_Work order_
Copy each line of the following data that contains "session".

Top of Data shown

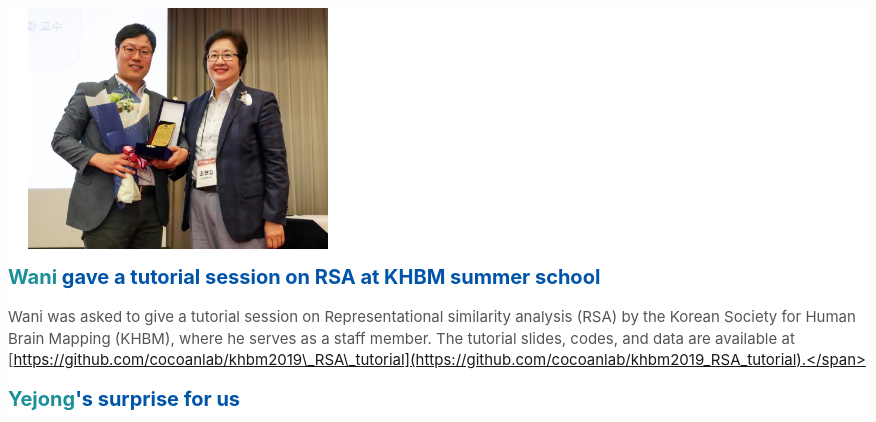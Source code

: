 <img src="/news/images/JaeilKim_Young_Scholar_award.jpg" width="300" align="center" hspace="20" />

<b><span style="font-size: 20px !important; color: #0055A9;"><span style="color: #1c9099;">Wani</span> gave a tutorial session on RSA at KHBM summer school</span></b>

<span style="font-size: 15px !important; color: #555;">Wani was asked to give a tutorial session on Representational similarity analysis (RSA) by the Korean Society for Human Brain Mapping (KHBM), where he serves as a staff member. The tutorial slides, codes, and data are available at [https://github.com/cocoanlab/khbm2019\_RSA\_tutorial](https://github.com/cocoanlab/khbm2019_RSA_tutorial).</span>


<b><span style="font-size: 20px !important; color: #0055A9;"><span style="color: #1c9099;">Yejong</span>'s surprise for us</span></b>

Bottom of Data shown

_Solution to this exercise_
<b><span style="font-size: 20px !important; color: #0055A9;"><span style="color: #1c9099;">Wani</span> gave a tutorial session on RSA at KHBM summer school</span></b>
<span style="font-size: 15px !important; color: #555;">Wani was asked to give a tutorial session on Representational similarity analysis (RSA) by the Korean Society for Human Brain Mapping (KHBM), where he serves as a staff member. The tutorial slides, codes, and data are available at [https://github.com/cocoanlab/khbm2019\_RSA\_tutorial](https://github.com/cocoanlab/khbm2019_RSA_tutorial).</span>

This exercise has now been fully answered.